[Source texts of formatted documents]
::::::::
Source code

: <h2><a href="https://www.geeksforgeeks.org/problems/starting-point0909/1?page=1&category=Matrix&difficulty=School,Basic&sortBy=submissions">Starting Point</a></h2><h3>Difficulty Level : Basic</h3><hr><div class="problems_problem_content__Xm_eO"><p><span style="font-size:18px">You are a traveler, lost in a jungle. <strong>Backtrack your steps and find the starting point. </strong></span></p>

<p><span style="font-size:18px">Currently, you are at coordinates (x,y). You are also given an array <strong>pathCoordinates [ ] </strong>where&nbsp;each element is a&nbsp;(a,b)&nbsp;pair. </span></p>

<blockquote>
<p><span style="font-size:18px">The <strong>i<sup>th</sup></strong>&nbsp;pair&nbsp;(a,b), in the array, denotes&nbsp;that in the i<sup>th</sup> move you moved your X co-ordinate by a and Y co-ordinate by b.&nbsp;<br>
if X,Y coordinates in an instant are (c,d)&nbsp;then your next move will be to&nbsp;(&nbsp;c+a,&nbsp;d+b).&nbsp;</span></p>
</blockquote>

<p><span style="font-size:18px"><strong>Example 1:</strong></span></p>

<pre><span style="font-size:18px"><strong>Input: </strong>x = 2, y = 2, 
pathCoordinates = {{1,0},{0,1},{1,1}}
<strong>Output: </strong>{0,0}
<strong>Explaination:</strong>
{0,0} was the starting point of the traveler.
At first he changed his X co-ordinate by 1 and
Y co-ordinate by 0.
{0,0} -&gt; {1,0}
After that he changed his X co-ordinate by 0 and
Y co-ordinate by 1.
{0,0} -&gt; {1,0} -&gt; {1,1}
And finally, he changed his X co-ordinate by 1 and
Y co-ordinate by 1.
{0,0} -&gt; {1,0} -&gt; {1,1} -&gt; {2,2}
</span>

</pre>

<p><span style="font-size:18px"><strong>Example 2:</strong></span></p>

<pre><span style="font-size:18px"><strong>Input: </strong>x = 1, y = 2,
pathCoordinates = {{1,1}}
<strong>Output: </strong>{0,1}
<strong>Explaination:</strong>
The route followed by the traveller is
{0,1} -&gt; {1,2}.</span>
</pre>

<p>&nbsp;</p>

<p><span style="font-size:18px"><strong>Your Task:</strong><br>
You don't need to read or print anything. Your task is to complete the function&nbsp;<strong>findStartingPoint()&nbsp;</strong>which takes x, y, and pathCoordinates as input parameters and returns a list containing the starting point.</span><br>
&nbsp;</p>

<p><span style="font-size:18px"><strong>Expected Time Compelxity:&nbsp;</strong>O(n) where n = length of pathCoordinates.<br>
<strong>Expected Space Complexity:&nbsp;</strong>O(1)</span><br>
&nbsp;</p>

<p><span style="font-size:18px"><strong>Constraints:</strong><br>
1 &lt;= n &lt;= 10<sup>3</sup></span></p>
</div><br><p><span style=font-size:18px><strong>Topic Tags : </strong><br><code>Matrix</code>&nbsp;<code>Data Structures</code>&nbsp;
::::::::
__Problem statement__: Identify every line above with the string "code" in it. Copy those lines.

__Response__:
Source code
</div><br><p><span style=font-size:18px><strong>Topic Tags : </strong><br><code>Matrix</code>&nbsp;<code>Data Structures</code>&nbsp;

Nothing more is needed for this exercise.